I remember once being told that, in the medical industry, ‘everything we do is a stall’ (which I think is actually a Scrubs quote, but is powerful nonetheless).
There is this idea in medicine that you take on the responsibility to be entangled in deaths. You are responsible for deaths, one way or another. Either you kill someone with a mistake, or your treatments fail and they die. I think this burden is an interesting sacrifice that people make for the community. And I think it is a burden.
The first death I ever saw was a patient in China. He was old, he had been using a drug called digoxin, but because of an error somewhere along the way, had been using many times the dose he should have. His heart essentially tore itself apart. My professor told us quietly after [his/her] pager interrupted our lunch. I remember the other student was shaken, and took the remaining fortnight we were there to recover.
There is also a saying that you always remember the first patient you kill, which is much more interesting an idea in my opinion.
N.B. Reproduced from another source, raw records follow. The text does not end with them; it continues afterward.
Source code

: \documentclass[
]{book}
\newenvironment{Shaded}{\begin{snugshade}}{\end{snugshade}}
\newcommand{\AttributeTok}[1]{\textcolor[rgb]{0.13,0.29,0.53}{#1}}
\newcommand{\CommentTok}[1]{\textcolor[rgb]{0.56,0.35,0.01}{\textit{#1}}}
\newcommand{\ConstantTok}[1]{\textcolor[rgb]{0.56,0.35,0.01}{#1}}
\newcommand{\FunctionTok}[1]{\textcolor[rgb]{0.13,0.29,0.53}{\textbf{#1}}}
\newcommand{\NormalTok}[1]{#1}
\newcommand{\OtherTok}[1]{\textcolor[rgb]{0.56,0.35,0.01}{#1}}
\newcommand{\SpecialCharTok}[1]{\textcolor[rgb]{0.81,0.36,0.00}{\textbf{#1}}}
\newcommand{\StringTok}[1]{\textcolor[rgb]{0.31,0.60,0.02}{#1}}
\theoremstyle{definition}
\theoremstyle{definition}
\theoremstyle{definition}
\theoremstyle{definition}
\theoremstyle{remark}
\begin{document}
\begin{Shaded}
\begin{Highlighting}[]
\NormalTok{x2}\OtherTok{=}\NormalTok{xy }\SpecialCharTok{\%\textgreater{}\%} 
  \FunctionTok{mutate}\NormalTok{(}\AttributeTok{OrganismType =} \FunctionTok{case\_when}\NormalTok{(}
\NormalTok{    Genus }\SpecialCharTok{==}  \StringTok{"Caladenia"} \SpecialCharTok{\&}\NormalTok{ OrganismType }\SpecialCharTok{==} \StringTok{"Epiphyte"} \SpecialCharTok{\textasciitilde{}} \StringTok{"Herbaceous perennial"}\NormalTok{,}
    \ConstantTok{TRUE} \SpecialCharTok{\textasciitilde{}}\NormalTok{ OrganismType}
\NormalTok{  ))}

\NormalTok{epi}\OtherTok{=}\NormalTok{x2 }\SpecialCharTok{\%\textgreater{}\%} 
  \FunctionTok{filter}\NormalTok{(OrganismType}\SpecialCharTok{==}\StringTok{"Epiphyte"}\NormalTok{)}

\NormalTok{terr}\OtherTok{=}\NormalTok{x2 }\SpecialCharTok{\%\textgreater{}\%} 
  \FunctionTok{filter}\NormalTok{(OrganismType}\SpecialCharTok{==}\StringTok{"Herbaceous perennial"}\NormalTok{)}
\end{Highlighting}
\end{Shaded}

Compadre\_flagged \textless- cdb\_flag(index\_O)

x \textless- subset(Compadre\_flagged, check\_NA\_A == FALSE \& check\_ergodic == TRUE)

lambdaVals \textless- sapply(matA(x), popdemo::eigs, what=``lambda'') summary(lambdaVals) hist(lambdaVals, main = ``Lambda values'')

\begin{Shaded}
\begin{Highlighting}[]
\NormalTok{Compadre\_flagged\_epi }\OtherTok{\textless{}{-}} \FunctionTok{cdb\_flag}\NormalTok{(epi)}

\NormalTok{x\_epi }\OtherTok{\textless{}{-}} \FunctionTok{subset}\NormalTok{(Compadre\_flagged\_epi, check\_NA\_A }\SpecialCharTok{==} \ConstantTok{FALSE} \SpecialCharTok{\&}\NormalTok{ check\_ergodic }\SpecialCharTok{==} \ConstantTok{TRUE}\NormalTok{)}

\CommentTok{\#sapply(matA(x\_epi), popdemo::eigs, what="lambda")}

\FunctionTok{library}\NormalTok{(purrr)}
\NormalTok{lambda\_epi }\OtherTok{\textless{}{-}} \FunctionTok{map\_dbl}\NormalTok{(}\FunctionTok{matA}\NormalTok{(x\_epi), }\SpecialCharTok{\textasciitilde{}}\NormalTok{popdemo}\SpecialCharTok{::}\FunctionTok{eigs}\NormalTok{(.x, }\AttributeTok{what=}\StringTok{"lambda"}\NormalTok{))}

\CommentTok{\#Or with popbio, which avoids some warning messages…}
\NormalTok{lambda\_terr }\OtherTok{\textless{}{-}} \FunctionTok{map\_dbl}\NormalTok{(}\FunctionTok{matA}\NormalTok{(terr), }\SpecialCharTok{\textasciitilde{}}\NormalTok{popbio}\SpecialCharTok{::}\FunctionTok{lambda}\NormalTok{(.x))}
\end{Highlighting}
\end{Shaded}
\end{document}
A professor told me about his. He still remembers her name, her husband’s name, and the names of her three children.
The second death I want to tell you about occurred on a Thursday evening two weeks ago, when a patient went into cardiac arrest after major surgery. She was old, and she was Not For Resuscitation, which means exactly what you think it does. It is a myth that people who undergo cardiac arrest are always just zapped back to life with chest paddles, and the team and the patient had together decided this was the best course of action.
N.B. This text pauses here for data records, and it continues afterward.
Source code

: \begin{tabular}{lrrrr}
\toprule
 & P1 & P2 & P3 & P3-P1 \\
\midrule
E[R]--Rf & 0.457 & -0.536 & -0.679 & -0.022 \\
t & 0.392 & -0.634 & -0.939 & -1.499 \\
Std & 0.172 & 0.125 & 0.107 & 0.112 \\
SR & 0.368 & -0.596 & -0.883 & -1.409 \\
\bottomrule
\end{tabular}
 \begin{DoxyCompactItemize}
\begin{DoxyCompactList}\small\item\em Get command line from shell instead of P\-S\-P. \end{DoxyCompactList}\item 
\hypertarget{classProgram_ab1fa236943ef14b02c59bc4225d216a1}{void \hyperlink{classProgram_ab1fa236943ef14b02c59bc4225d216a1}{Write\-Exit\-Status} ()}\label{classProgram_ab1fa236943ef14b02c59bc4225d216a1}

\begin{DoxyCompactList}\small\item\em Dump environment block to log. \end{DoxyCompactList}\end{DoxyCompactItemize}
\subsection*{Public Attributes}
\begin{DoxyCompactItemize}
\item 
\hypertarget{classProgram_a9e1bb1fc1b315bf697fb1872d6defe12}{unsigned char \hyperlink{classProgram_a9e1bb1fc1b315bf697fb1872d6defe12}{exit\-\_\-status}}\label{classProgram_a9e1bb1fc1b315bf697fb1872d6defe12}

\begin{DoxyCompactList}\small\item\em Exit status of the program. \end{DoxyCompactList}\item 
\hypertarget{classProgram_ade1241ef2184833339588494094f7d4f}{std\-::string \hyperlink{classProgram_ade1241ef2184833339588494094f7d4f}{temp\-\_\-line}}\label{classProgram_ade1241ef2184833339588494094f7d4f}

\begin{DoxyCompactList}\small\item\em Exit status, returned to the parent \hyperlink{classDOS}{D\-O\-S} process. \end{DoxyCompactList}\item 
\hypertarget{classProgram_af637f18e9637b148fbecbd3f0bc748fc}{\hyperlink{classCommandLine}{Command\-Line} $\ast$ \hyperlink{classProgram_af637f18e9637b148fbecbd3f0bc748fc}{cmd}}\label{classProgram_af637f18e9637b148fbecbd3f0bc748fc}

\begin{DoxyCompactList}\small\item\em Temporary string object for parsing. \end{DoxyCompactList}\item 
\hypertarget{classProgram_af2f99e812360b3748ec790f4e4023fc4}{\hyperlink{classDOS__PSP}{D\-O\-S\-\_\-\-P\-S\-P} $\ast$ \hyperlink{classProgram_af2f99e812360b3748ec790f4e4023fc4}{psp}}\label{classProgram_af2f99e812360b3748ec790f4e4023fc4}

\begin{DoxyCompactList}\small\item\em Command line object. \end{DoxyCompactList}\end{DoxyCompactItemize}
A code blue stops most of the ward. The siren echoes through the halls, the screens flash the bed number (22. 22. 22.) and nurses run carrying drugs and machines. I watch as doctors, nurses and my supervisor (a clinical pharmacist) run toward the room and just stop.
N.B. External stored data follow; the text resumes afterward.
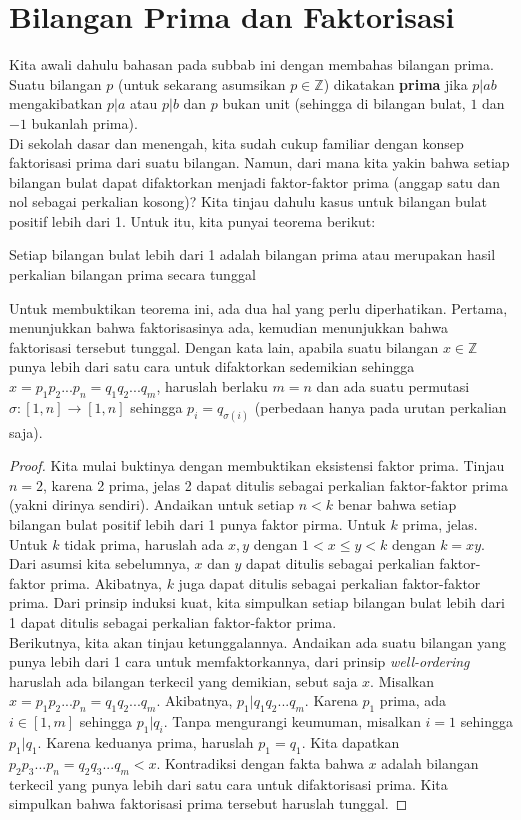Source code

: 	\section{Bilangan Prima dan Faktorisasi}
	Kita awali dahulu bahasan pada subbab ini dengan membahas bilangan prima. Suatu bilangan $p$ (untuk sekarang asumsikan $p \in \mathbb{Z}$) dikatakan \textbf{prima} jika $p | ab$ mengakibatkan $p | a$ atau $p | b$ dan $p$ bukan unit (sehingga di bilangan bulat, $1$ dan $-1$ bukanlah prima).\\
	
	Di sekolah dasar dan menengah, kita sudah cukup familiar dengan konsep faktorisasi prima dari suatu bilangan. Namun, dari mana kita yakin bahwa setiap bilangan bulat dapat difaktorkan menjadi faktor-faktor prima (anggap satu dan nol sebagai perkalian kosong)? Kita tinjau dahulu kasus untuk bilangan bulat positif lebih dari 1. Untuk itu, kita punyai teorema berikut:
	\begin{theorem}
		Setiap bilangan bulat lebih dari 1 adalah bilangan prima atau merupakan hasil perkalian bilangan prima secara tunggal
	\end{theorem}
	Untuk membuktikan teorema ini, ada dua hal yang perlu diperhatikan. Pertama, menunjukkan bahwa faktorisasinya ada, kemudian menunjukkan bahwa faktorisasi tersebut tunggal. Dengan kata lain, apabila suatu bilangan $x \in \mathbb{Z}$ punya lebih dari satu cara untuk difaktorkan sedemikian sehingga $x = p_1 p_2 ... p_n = q_1 q_2 ... q_m$, haruslah berlaku $m = n$ dan ada suatu permutasi $\sigma : [1,n] \rightarrow [1,n]$ sehingga $p_i = q_{\sigma{(i)}}$ (perbedaan hanya pada urutan perkalian saja).
	\begin{proof}
		Kita mulai buktinya dengan membuktikan eksistensi faktor prima. Tinjau $n = 2$, karena 2 prima, jelas 2 dapat ditulis sebagai perkalian faktor-faktor prima (yakni dirinya sendiri). Andaikan untuk setiap $n < k$ benar bahwa setiap bilangan bulat positif lebih dari 1 punya faktor pirma. Untuk $k$ prima, jelas. Untuk $k$ tidak prima, haruslah ada $x,y$ dengan $1 < x \le y < k$ dengan $k = xy$. Dari asumsi kita sebelumnya, $x$ dan $y$ dapat ditulis sebagai perkalian faktor-faktor prima. Akibatnya, $k$ juga dapat ditulis sebagai perkalian faktor-faktor prima. Dari prinsip induksi kuat, kita simpulkan setiap bilangan bulat lebih dari 1 dapat ditulis sebagai perkalian faktor-faktor prima.\\
		
		Berikutnya, kita akan tinjau ketunggalannya. Andaikan ada suatu bilangan yang punya lebih dari 1 cara untuk memfaktorkannya, dari prinsip \textit{well-ordering} haruslah ada bilangan terkecil yang demikian, sebut saja $x$. Misalkan $x = p_1 p_2 ... p_n = q_1 q_2 ... q_m$. Akibatnya, $p_1 | q_1 q_2 ... q_m$. Karena $p_1$ prima, ada $i \in [1,m]$ sehingga $p_1 | q_i$. Tanpa mengurangi keumuman, misalkan $i = 1$ sehingga $p_1 | q_1$. Karena keduanya prima, haruslah $p_1 = q_1$. Kita dapatkan $p_2 p_3 ... p_n = q_2 q_3 ... q_m < x$. Kontradiksi dengan fakta bahwa $x$ adalah bilangan terkecil yang punya lebih dari satu cara untuk difaktorisasi prima. Kita simpulkan bahwa faktorisasi prima tersebut haruslah tunggal.
	\end{proof}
There are staff specialists, registrars, interns, nurses—all highly trained individuals ready to work as a team with all the medications and equipment they need to save a life. But they can’t. So they just stand and watch an old woman die.
Or they don’t. One nurse is on her phone. One doctor is reviewing a chart.
She dies, the siren stops, the screens return to normal, the nurses pack things away, the doctors continue on their rounds, and the pharmacist tells me to go back to counseling a patient on the medication they’re beginning.
The third death happened on the change of a shift, when a registrar entered the room, and immediately paged, said ‘Ha! What a start to the night’, pulled out her headphones and began writing notes.
Death is normal. It’s a thing that happens, and no one has time to dwell. This is probably the best way of dealing with it—or you don’t, like my colleague. She’s choosing not to engage with that facet of the job right now, which you can do more easily from private practice pharmacy.
I guess my point is that this is all normal. You remember your first, because of course you do, but then you remember that the rest are just case lessons to be learnt. Nothing more. The medical industry has what looks like an unhealthy relationship with death, but it’s really the only way to get it done.